Anders als die Deutschen haben die Polen einige Schwierigkeiten mit der Festlegung ihres Wende-Datums. Denn anders als in Deutschland war das Abschütteln des Kommunismus hier ein langer und dramatischer Prozess.

Das Jahr 1989 begann schon im Sommer 1988 – mit einer großen Streikwelle und dem Comeback der seit 1981 verbotenen Gewerkschaft Solidarnosc. Es folgten die Ankündigung des Runden Tischs, das dramatische Plenum der regierenden PVAP mit dem erpresserischen Rücktritt der Reformer und ihrem anschließenden Sieg über die Betonfraktion. Konsequenzen: die am Runden Tisch ausgehandelten halb freien Wahlen und der furiose Sieg der Solidarnosc, Adam Michniks bahnbrechendes Angebot „Euer Präsident, unser Ministerpräsident“ und – nach einem langen Patt – die Wahl Tadeusz Mazowieckis zum ersten nicht kommunistischen Regierungschef im Ostblock. Im November 1990 endlich löste Lech Walesa General Jaruzelski als Staatspräsident ab. 1989, das Jahr der Wende, dauerte in Polen also fast zweieinhalb Jahre.

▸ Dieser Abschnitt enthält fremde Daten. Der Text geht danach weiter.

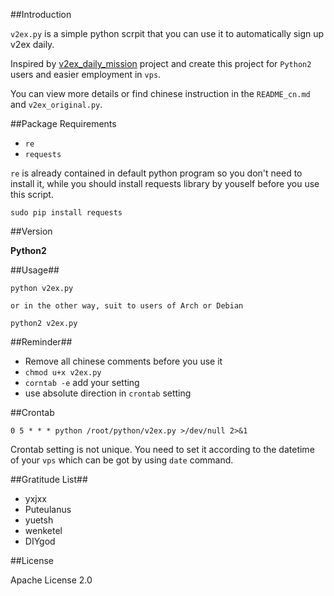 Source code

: ##Introduction

`v2ex.py` is a simple python scrpit that you can use it to automatically sign up v2ex daily.

Inspired by [v2ex\_daily\_mission](https://github.com/yxjxx/v2ex_daily_mission) project and create this project for `Python2` users and easier employment in `vps`.

You can view more details or find chinese instruction in the `README_cn.md`  and `v2ex_original.py`.


##Package Requirements 


* `re`
* `requests`

`re` is already contained in default python program so you don't need to install it, while you should install requests library by youself before you use this script.

	sudo pip install requests
	
##Version

**Python2**

##Usage##

	python v2ex.py
	
	or in the other way, suit to users of Arch or Debian
	
	python2 v2ex.py
	

##Reminder##

* Remove all chinese comments before you use it
* `chmod u+x v2ex.py`
* `corntab -e` add your setting
* use absolute direction in `crontab` setting

##Crontab

	0 5 * * * python /root/python/v2ex.py >/dev/null 2>&1
	
Crontab setting is not unique. You need to set it according to the datetime of your `vps` which can be got by using `date` command.

##Gratitude List##

* yxjxx
* Puteulanus
* yuetsh
* wenketel
* DIYgod

##License

Apache License 2.0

Trotzdem nennt heute in Polen kaum einer diese zwei Jahre eine Revolution. Keine Stadt – nicht einmal Gdansk, die Wiege der Solidarnosc – wird mit Heldenstadt-Emblemen behängt. Und da in Polen auch nichts dem unverhofften Geschenk der Maueröffnung Ähnliches geschah, fällt die Inszenierung des zehnten Jahrestags der „Wende“ viel bescheidener und beliebiger aus als in Deutschland, wo am 9. November wohl der Mythos der „ersten erfolgreichen deutschen Revolution“ am Altar zusammengeklaubter Mauerreste zelebriert werden wird.

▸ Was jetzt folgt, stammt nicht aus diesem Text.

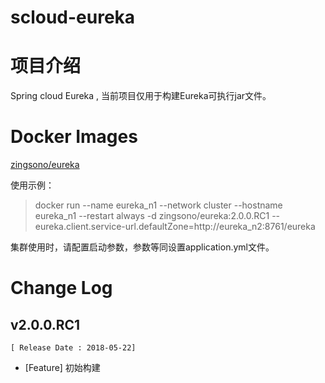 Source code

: # scloud-eureka

# 项目介绍

Spring cloud Eureka  , 当前项目仅用于构建Eureka可执行jar文件。


# Docker Images

[zingsono/eureka](https://hub.docker.com/r/zingsono/eureka/)

使用示例：
> docker run --name eureka_n1 --network cluster --hostname eureka_n1 --restart always -d zingsono/eureka:2.0.0.RC1 --eureka.client.service-url.defaultZone=http://eureka_n2:8761/eureka

集群使用时，请配置启动参数，参数等同设置application.yml文件。



# Change Log

## v2.0.0.RC1
    [ Release Date : 2018-05-22] 
- [Feature] 初始构建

In Polen wurde der 4. Juni 1989 zum Symboltag für den Wechsel der Zeitenrechnung gewählt. An diesem Sonntag, an dem in Peking die streikenden Studenten von Panzern massakriert wurden, fanden hier jene Parlamentswahlen statt, deren historische Tragweite damals nicht etwa ein Politiker oder Historiker, sondern eine etwas kauzige Schauspielerin im Fernsehen offenbarte. Teils verspielt, teils salbungsvoll erklärte sie damals, heute sei in Polen der Kommunismus gestorben.

Tatsächlich ist Polen zehn Jahre danach ein anderes Land. Alle Koordinatensysteme haben sich geändert, von der Geopolitik über die innenpolitische und wirtschaftliche Struktur bis hin zum kulturellen Selbstverständnis.

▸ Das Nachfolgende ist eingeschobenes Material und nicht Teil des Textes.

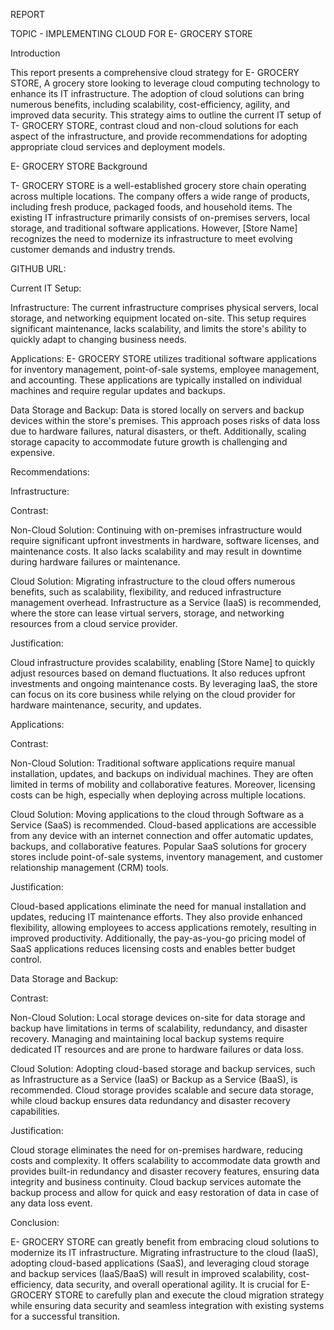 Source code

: REPORT

TOPIC - IMPLEMENTING CLOUD FOR E- GROCERY STORE

Introduction

This report presents a comprehensive cloud strategy for E- GROCERY STORE, A grocery store looking to leverage cloud computing technology to enhance its IT infrastructure. The adoption of cloud solutions can bring numerous benefits, including scalability, cost-efficiency, agility, and improved data security. This strategy aims to outline the current IT setup of T- GROCERY STORE, contrast cloud and non-cloud solutions for each aspect of the infrastructure, and provide recommendations for adopting appropriate cloud services and deployment models.

 

E- GROCERY STORE Background

T- GROCERY STORE is a well-established grocery store chain operating across multiple locations. The company offers a wide range of products, including fresh produce, packaged foods, and household items. The existing IT infrastructure primarily consists of on-premises servers, local storage, and traditional software applications. However, [Store Name] recognizes the need to modernize its infrastructure to meet evolving customer demands and industry trends.

 GITHUB URL:

 

Current IT Setup:

Infrastructure: The current infrastructure comprises physical servers, local storage, and networking equipment located on-site. This setup requires significant maintenance, lacks scalability, and limits the store's ability to quickly adapt to changing business needs.

 

 

 

Applications: E- GROCERY STORE utilizes traditional software applications for inventory management, point-of-sale systems, employee management, and accounting. These applications are typically installed on individual machines and require regular updates and backups.

 

Data Storage and Backup: Data is stored locally on servers and backup devices within the store's premises. This approach poses risks of data loss due to hardware failures, natural disasters, or theft. Additionally, scaling storage capacity to accommodate future growth is challenging and expensive.

 

Recommendations:

Infrastructure:

Contrast:

Non-Cloud Solution: Continuing with on-premises infrastructure would require significant upfront investments in hardware, software licenses, and maintenance costs. It also lacks scalability and may result in downtime during hardware failures or maintenance.

 

Cloud Solution: Migrating infrastructure to the cloud offers numerous benefits, such as scalability, flexibility, and reduced infrastructure management overhead. Infrastructure as a Service (IaaS) is recommended, where the store can lease virtual servers, storage, and networking resources from a cloud service provider.

 

Justification:

Cloud infrastructure provides scalability, enabling [Store Name] to quickly adjust resources based on demand fluctuations. It also reduces upfront investments and ongoing maintenance costs. By leveraging IaaS, the store can focus on its core business while relying on the cloud provider for hardware maintenance, security, and updates.

 

Applications:

Contrast:

Non-Cloud Solution: Traditional software applications require manual installation, updates, and backups on individual machines. They are often limited in terms of mobility and collaborative features. Moreover, licensing costs can be high, especially when deploying across multiple locations.

 

Cloud Solution: Moving applications to the cloud through Software as a Service (SaaS) is recommended. Cloud-based applications are accessible from any device with an internet connection and offer automatic updates, backups, and collaborative features. Popular SaaS solutions for grocery stores include point-of-sale systems, inventory management, and customer relationship management (CRM) tools.

 

Justification:

Cloud-based applications eliminate the need for manual installation and updates, reducing IT maintenance efforts. They also provide enhanced flexibility, allowing employees to access applications remotely, resulting in improved productivity. Additionally, the pay-as-you-go pricing model of SaaS applications reduces licensing costs and enables better budget control.

 

Data Storage and Backup:

Contrast:

Non-Cloud Solution: Local storage devices on-site for data storage and backup have limitations in terms of scalability, redundancy, and disaster recovery. Managing and maintaining local backup systems require dedicated IT resources and are prone to hardware failures or data loss.

 

Cloud Solution: Adopting cloud-based storage and backup services, such as Infrastructure as a Service (IaaS) or Backup as a Service (BaaS), is recommended. Cloud storage provides scalable and secure data storage, while cloud backup ensures data redundancy and disaster recovery capabilities.

 

Justification:

Cloud storage eliminates the need for on-premises hardware, reducing costs and complexity. It offers scalability to accommodate data growth and provides built-in redundancy and disaster recovery features, ensuring data integrity and business continuity. Cloud backup services automate the backup process and allow for quick and easy restoration of data in case of any data loss event.

 

Conclusion:

E- GROCERY STORE can greatly benefit from embracing cloud solutions to modernize its IT infrastructure. Migrating infrastructure to the cloud (IaaS), adopting cloud-based applications (SaaS), and leveraging cloud storage and backup services (IaaS/BaaS) will result in improved scalability, cost-efficiency, data security, and overall operational agility. It is crucial for E- GROCERY STORE to carefully plan and execute the cloud migration strategy while ensuring data security and seamless integration with existing systems for a successful transition.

Anders als die Deutschen benennen die Polen ihre Republik nicht nach der Hauptstadt, sondern zählen sie als die Dritte. Damit bezieht man sich nicht nur auf die republikanische Tradition Vorkriegspolens, sondern auch auf die alte Adelsrepublik des 16. bis 18. Jahrhunderts. Die 1944 von Stalin geschaffene, nur halb souveräne Volksrepublik dagegen wird aus der Tradition gestrichen. Auch mit der Bewältigung der kommunistischen Vergangenheit gingen die Polen lascher und nachsichtiger um als die Deutschen. Der Zersetzungs- und Wandlungsprozess des alten Systems dauerte in Polen länger und verlief kooperativer als in der DDR.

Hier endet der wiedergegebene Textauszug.